Most residents in Santa Barbara County who had been advised to leave their homes when flames appeared to be closing in were able to return late Tuesday after crews set backfires to keep the huge blaze at bay.
"People are happy to go back home, and the fire in that area is starting to blow out," said U.S. Forest Service spokesman Eric Neitzel.
Officials cautioned, however, that weather conditions were volatile and the terrain in the mountains of the Santa Ynez Valley was tough, leaving the potential for increased fire growth.
"We're trying to pinch the head down," said Rick Todd, a battalion chief with the Santa Barbara County Fire Department. "It could jump the ridgeline, but we're working to keep it back and we're monitoring Santa Ana winds."
The blaze, burning since July 4, has grown to 28,000 acres, or nearly 44 square miles.
More than 2,000 firefighters fought the flames, which chewed through parts of Los Padres National Forest and the San Rafael Wilderness. Twenty aircraft and three dozen bulldozers also helped.
"The problem is it's a wilderness fire. There's no access," said Mike Ferris, a spokesman for the National Incident Management Organization, which is overseeing firefighting efforts.

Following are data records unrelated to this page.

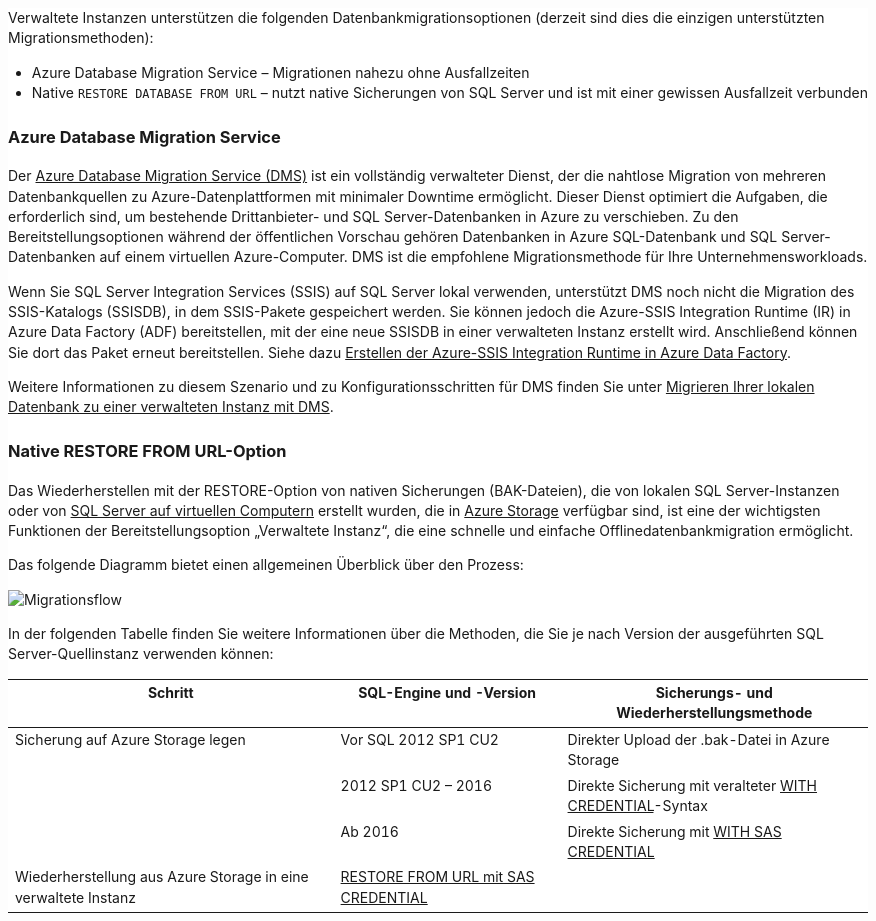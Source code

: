 Verwaltete Instanzen unterstützen die folgenden Datenbankmigrationsoptionen (derzeit sind dies die einzigen unterstützten Migrationsmethoden):

- Azure Database Migration Service – Migrationen nahezu ohne Ausfallzeiten
- Native `RESTORE DATABASE FROM URL` – nutzt native Sicherungen von SQL Server und ist mit einer gewissen Ausfallzeit verbunden

### <a name="azure-database-migration-service"></a>Azure Database Migration Service

Der [Azure Database Migration Service (DMS)](../dms/dms-overview.md) ist ein vollständig verwalteter Dienst, der die nahtlose Migration von mehreren Datenbankquellen zu Azure-Datenplattformen mit minimaler Downtime ermöglicht. Dieser Dienst optimiert die Aufgaben, die erforderlich sind, um bestehende Drittanbieter- und SQL Server-Datenbanken in Azure zu verschieben. Zu den Bereitstellungsoptionen während der öffentlichen Vorschau gehören Datenbanken in Azure SQL-Datenbank und SQL Server-Datenbanken auf einem virtuellen Azure-Computer. DMS ist die empfohlene Migrationsmethode für Ihre Unternehmensworkloads.

Wenn Sie SQL Server Integration Services (SSIS) auf SQL Server lokal verwenden, unterstützt DMS noch nicht die Migration des SSIS-Katalogs (SSISDB), in dem SSIS-Pakete gespeichert werden. Sie können jedoch die Azure-SSIS Integration Runtime (IR) in Azure Data Factory (ADF) bereitstellen, mit der eine neue SSISDB in einer verwalteten Instanz erstellt wird. Anschließend können Sie dort das Paket erneut bereitstellen. Siehe dazu [Erstellen der Azure-SSIS Integration Runtime in Azure Data Factory](https://docs.microsoft.com/azure/data-factory/create-azure-ssis-integration-runtime).

Weitere Informationen zu diesem Szenario und zu Konfigurationsschritten für DMS finden Sie unter [Migrieren Ihrer lokalen Datenbank zu einer verwalteten Instanz mit DMS](../dms/tutorial-sql-server-to-managed-instance.md).  

### <a name="native-restore-from-url"></a>Native RESTORE FROM URL-Option

Das Wiederherstellen mit der RESTORE-Option von nativen Sicherungen (BAK-Dateien), die von lokalen SQL Server-Instanzen oder von [SQL Server auf virtuellen Computern](https://azure.microsoft.com/services/virtual-machines/sql-server/) erstellt wurden, die in [Azure Storage](https://azure.microsoft.com/services/storage/) verfügbar sind, ist eine der wichtigsten Funktionen der Bereitstellungsoption „Verwaltete Instanz“, die eine schnelle und einfache Offlinedatenbankmigration ermöglicht.

Das folgende Diagramm bietet einen allgemeinen Überblick über den Prozess:

![Migrationsflow](./media/sql-database-managed-instance-migration/migration-flow.png)

In der folgenden Tabelle finden Sie weitere Informationen über die Methoden, die Sie je nach Version der ausgeführten SQL Server-Quellinstanz verwenden können:

|Schritt|SQL-Engine und -Version|Sicherungs- und Wiederherstellungsmethode|
|---|---|---|
|Sicherung auf Azure Storage legen|Vor SQL 2012 SP1 CU2|Direkter Upload der .bak-Datei in Azure Storage|
||2012 SP1 CU2 – 2016|Direkte Sicherung mit veralteter [WITH CREDENTIAL](https://docs.microsoft.com/sql/t-sql/statements/restore-statements-transact-sql)-Syntax|
||Ab 2016|Direkte Sicherung mit [WITH SAS CREDENTIAL](https://docs.microsoft.com/sql/relational-databases/backup-restore/sql-server-backup-to-url)|
|Wiederherstellung aus Azure Storage in eine verwaltete Instanz|[RESTORE FROM URL mit SAS CREDENTIAL](sql-database-managed-instance-get-started-restore.md)|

Meanwhile in Northern California, officials said improving weather were aiding firefighters near the Oregon border, where flames had threatened more than 300 homes in and around Happy Camp. The fire in the Klamath National Forest started on July 10 and had burned more than 13 square miles by Wednesday morning.
An overnight drizzle helped firefighters in their efforts to contain the fire, which was about 15 percent surrounded.